The GBP/USD pair had some good two-way price moves on the first day of a new trading week and was influenced by the news surrounding the UK Prime Minister Boris Johnson's hospitalization. Following a modest weekly bearish gap, the pair gained some intraday positive traction in reaction to the UK Housing Secretary Robert Jenrick's comments, saying that he heard that Johnson is doing well. The remarks helped soothe fears of any impending political complications and provided a modest lift to the British pound.

The uptick seemed rather unaffected by the downward revision of the UK Construction PMI, which recorded the steeped decline since April 2009 and illustrated the extent of economic fallout from the coronavirus pandemic. The pair quickly ran out of the steam on news that Johnson was moved to intensive care after his coronavirus symptoms worsened. The pair retreated around 100 pips from daily swing highs and subsequently fell below the 1.2200 round-figure mark during the Asian session on Tuesday.

Meanwhile, the latest optimism over slowing number of new coronavirus cases led to a strong recovery in the global risk sentiment. This eventually dented the US dollar's perceived safe-haven status and turned out to be one of the key factors that extended some support, rather assisted the pair to stage a goodish intraday bounce and jump back closer to the 1.2300 round-figure mark. In the absence of any major market-moving economic releases, either from the UK or the US, developments surrounding the coronavirus saga will play a key role in producing some meaningful trading opportunities. As investor look for signs that the pandemic may be reaching its peak, the unpredictable nature of the unknown virus might continue to infuse some volatility in the global financial markets.

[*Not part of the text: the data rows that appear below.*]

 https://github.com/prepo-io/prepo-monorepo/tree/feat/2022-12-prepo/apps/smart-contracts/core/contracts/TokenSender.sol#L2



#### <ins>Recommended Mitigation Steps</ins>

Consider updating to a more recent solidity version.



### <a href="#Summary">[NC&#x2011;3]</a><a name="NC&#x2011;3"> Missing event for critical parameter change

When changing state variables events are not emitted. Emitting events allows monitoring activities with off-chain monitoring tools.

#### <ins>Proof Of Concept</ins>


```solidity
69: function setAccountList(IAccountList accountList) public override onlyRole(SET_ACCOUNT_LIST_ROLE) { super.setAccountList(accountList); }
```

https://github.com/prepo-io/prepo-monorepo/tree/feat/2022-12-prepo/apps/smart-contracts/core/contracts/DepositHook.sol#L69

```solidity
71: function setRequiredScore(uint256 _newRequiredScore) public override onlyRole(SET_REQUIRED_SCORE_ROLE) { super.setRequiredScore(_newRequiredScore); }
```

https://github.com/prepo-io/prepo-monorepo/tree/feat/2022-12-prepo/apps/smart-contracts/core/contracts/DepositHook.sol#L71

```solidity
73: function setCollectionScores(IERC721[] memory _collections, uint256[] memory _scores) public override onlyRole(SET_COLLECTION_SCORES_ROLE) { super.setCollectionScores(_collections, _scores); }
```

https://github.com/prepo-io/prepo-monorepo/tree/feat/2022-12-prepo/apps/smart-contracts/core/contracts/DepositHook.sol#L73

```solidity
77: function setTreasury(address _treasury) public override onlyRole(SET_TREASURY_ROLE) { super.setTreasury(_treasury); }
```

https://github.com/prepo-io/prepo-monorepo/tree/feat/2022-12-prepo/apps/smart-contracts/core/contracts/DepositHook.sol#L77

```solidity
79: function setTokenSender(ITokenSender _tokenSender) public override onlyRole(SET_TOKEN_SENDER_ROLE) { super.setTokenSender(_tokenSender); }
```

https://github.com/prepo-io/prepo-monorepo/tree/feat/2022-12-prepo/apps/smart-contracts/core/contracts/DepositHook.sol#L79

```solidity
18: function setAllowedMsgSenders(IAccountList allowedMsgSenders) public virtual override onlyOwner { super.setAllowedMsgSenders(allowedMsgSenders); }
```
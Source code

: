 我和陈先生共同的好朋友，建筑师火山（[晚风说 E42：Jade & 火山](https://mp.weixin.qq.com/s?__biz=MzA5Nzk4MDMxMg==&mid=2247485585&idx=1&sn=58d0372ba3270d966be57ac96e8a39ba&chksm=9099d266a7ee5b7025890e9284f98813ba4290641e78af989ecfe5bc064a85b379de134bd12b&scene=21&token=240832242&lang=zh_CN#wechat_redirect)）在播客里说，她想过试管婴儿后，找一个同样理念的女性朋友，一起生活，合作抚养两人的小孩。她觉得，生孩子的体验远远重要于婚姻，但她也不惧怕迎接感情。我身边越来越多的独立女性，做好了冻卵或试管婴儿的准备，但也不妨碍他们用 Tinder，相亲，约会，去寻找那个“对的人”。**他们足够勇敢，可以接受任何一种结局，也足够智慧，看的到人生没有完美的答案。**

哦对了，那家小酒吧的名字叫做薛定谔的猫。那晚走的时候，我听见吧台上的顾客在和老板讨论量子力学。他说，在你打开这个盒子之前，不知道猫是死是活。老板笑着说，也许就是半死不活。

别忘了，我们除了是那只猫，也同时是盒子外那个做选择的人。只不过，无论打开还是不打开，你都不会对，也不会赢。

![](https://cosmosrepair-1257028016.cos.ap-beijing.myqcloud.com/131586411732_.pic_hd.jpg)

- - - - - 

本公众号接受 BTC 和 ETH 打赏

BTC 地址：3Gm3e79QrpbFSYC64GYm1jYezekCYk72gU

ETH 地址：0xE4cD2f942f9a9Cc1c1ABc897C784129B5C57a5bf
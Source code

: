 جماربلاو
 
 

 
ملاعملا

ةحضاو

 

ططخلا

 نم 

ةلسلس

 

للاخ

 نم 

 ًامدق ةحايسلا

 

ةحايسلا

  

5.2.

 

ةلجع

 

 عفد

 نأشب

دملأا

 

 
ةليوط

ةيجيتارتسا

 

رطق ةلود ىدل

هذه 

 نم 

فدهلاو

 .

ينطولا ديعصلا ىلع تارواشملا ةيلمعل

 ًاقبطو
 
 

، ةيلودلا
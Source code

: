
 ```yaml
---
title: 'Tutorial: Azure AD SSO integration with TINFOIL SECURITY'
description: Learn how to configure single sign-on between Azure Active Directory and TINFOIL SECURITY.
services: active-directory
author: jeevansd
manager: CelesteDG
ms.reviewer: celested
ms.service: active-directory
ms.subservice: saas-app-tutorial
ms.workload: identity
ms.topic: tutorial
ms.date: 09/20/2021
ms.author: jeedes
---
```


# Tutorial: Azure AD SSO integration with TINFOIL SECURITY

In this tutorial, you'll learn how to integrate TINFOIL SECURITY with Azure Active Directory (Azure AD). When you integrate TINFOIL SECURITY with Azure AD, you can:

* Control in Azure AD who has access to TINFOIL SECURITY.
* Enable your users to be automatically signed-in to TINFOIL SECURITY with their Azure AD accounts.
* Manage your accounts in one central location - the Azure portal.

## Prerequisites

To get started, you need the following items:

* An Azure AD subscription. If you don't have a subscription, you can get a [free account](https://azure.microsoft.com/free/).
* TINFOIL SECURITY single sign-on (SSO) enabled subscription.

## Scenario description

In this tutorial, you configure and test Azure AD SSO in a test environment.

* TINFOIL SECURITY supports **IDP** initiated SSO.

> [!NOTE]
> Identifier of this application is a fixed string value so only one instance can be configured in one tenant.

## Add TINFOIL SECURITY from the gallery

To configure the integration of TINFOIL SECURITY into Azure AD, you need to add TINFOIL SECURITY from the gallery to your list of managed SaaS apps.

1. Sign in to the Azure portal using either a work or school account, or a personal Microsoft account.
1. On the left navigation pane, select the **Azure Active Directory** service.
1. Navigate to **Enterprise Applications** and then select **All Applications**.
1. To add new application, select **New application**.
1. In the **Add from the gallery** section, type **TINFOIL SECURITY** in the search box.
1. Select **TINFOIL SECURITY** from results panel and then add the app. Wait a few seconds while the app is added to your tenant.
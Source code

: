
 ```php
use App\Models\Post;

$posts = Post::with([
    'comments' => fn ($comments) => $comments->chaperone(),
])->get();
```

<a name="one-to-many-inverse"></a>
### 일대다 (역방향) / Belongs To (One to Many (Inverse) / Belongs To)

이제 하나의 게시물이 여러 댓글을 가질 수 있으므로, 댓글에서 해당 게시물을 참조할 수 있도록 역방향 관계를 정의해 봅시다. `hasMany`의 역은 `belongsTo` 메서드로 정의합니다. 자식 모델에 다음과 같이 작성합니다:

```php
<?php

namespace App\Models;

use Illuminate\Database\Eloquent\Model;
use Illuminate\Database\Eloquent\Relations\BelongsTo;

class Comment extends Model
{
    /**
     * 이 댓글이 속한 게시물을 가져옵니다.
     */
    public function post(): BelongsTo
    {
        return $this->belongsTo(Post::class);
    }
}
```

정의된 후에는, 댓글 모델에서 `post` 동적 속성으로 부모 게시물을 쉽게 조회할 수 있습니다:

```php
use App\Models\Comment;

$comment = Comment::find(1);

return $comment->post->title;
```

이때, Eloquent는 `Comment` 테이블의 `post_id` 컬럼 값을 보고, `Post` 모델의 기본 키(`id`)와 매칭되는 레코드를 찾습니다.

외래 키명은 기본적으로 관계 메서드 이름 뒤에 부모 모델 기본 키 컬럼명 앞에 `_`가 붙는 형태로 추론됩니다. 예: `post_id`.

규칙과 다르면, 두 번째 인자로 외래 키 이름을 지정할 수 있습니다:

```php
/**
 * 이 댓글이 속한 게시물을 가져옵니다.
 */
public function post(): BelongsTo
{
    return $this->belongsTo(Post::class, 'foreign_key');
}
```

Short-term technical outlook

From a technical perspective, nothing seems to have changed much for the pair and the near-term bias still seems tilted in favour of bearish traders amid the occurrence of a death-cross on the daily chart. However, the pair's inability to find bearish acceptance below the 1.2200 mark warrants some caution before placing any aggressive bets for any further near-term depreciating move.

In the meantime, the 1.2230-25 region now seems to protect the immediate downside and is closely followed by the 1.2200 round-figure mark. Sustained weakness below the mentioned handle is likely to accelerate the fall back towards daily swing lows, around the 1.2165 region, en-route the 1.2100 round-figure mark.

On the flip side, momentum beyond the overnight swing high, around the 1.2325 region, could get extended towards the 1.2375-80 supply zone. Some follow-through buying, leading to a move beyond the 1.2400 mark, has the potential to lift the pair further, though seems more likely to remain capped near the 1.2475-85 strong resistance zone.